A Tashkent court has sent the late Uzbek autocrat Islam Karimov’s disgraced eldest daughter Gulnara Karimova to prison to serve out the remainder of her five-year sentence after she allegedly violated the terms of her house arrest, according to a statement made on March 6 by the Uzbek prosecutor’s office.

Karimova was for years seen by many as her father’s heir until she was discovered to be the central figure in international corruption investigations. Court documents compiled by Swedish prosecutors asserted last year that Karimova used tactics of intimidation to wrest control of a major telecoms operator and turn it into a cash cow that she could draw on at her whim. Leaked US cables on Karimova have labelled her a “robber baron” who sees herself as “above the law” labelling her as “the single most hated person in the country”. Four years ago, shortly after the bribery probe was launched, Karimova disappeared from the public eye and was placed under house arrest.

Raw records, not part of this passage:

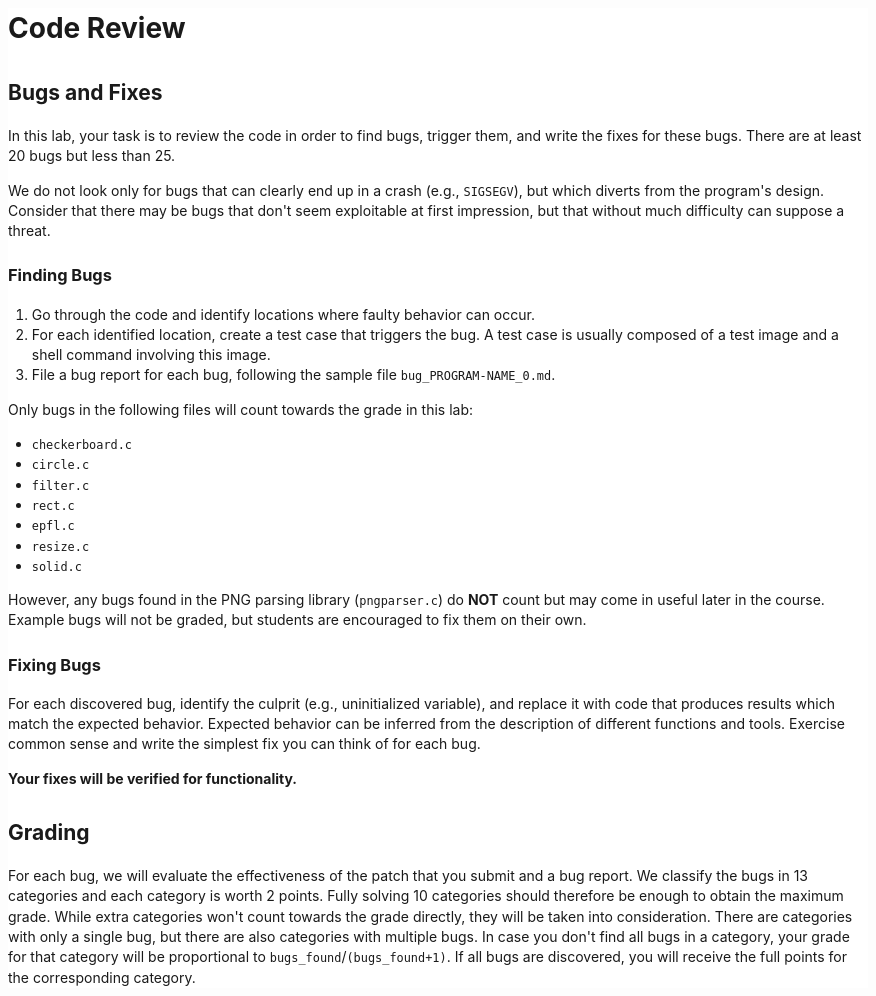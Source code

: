 # Code Review

## Bugs and Fixes

In this lab, your task is to review the code in order to find bugs, trigger them,
and write the fixes for these bugs. There are at least 20 bugs but less than 25.

We do not look only for bugs that can clearly end up in a crash
(e.g., `SIGSEGV`), but which diverts from the program's design. Consider that
there may be bugs that don't seem exploitable at first impression, but that
without much difficulty can suppose a threat.

### Finding Bugs

1. Go through the code and identify locations where faulty behavior can occur.
2. For each identified location, create a test case that triggers the bug. A test case is usually composed of a test image and a shell command involving this image.
3. File a bug report for each bug, following the sample file `bug_PROGRAM-NAME_0.md`.

Only bugs in the following files will count towards the grade in this lab:

- `checkerboard.c`
- `circle.c`
- `filter.c`
- `rect.c`
- `epfl.c`
- `resize.c`
- `solid.c`

However, any bugs found in the PNG parsing library (`pngparser.c`) do **NOT**
count but may come in useful later in the course.  Example bugs will not be
graded, but students are encouraged to fix them on their own.

### Fixing Bugs

For each discovered bug, identify the culprit (e.g., uninitialized variable),
and replace it with code that produces results which match the expected behavior.
Expected behavior can be inferred from the description of different functions
and tools. Exercise common sense and write the simplest fix you can think of for
each bug.

**Your fixes will be verified for functionality.**

## Grading

For each bug, we will evaluate the effectiveness of the patch that you submit
and a bug report.
We classify the bugs in 13 categories and each category is worth 2 points.
Fully solving 10 categories should therefore be enough to obtain the maximum
grade.
While extra categories won't count towards the grade directly, they will be
taken into consideration.
There are categories with only a single bug, but there are also categories with
multiple bugs.
In case you don't find all bugs in a category, your grade for that category
will be proportional to `bugs_found`/`(bugs_found+1)`.
If all bugs are discovered, you will receive the full points for the
corresponding category.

While still in favour, Karimova, 46, presented herself as a high-profile businesswoman, diplomat, fashion designer, and pop singer. She vanished from public view in 2014 after a reported dispute with her father, who ruled Uzbekistan with an iron fist for 27 years until late 2016, when, after his death, he was succeeded by Shavkat Mirziyoyev who has been opening up the country.

Karimova’s daughter Iman posted several blurry photos on her Instagram account on March 5 that supposedly showed Karimova being taken away by Uzbek law enforcement agents from her home. Iman’s Instagram account said in a separate post that agents had arrived at the apartment at 7pm local time and dragged Karimova out after threatening her.

Little information about Karimova's status and health condition has been released by the Uzbek authorities since July 2017 when the prosecutor’s office revealed she had been sentenced in 2015 to five years of “restricted freedom” for embezzlement, extortion and tax evasion. Some rumours suggested that she was dead while other information suggested that she was already detained in a prison located outside Tashkent.

'Only alive thanks to computer files'
Her, son, Islam Karimov Jr. has claimed that his mother only remains alive thanks to computer files she removed from Uzbekistan prior to her detention that hold compromising materials on senior members of the government. That allegation chimes with her lawyer Gregoire Mangeat’s insistence in June this year that her security was not guaranteed, despite her being in good health.

Following Karimova’s removal from her residence, her lawyer reposted Iman’s photos on his Twitter account and wrote that “she was taken to an unknown place,”

“The Uzbek authorities continue to exert psychological and physical pressure on her to force her to withdraw her appeals and abandon all her rights and property in Switzerland,” Mangeat said. “We, her defence counsels, denounce these totally arbitrary methods. For several months now, we have been unsuccessfully asking the Office of the Attorney General in Switzerland to commit an expert to establish the absence of the rule of law in Uzbekistan,” he added.

In December 2017, Karimova was added by the US to a list of 52 government-linked people from ex-Soviet countries subject to financial and travel restrictions that fall under the Magnitsky Act.

The Karimova-tied corruption probe led Swedish telecom carrier Telia to announce plans in 2016 to exit Eurasian markets and refocus on growing its core Nordic operations following years of investigations. The company has almost finalised its exit from these markets with only its Moldovan business left to sell.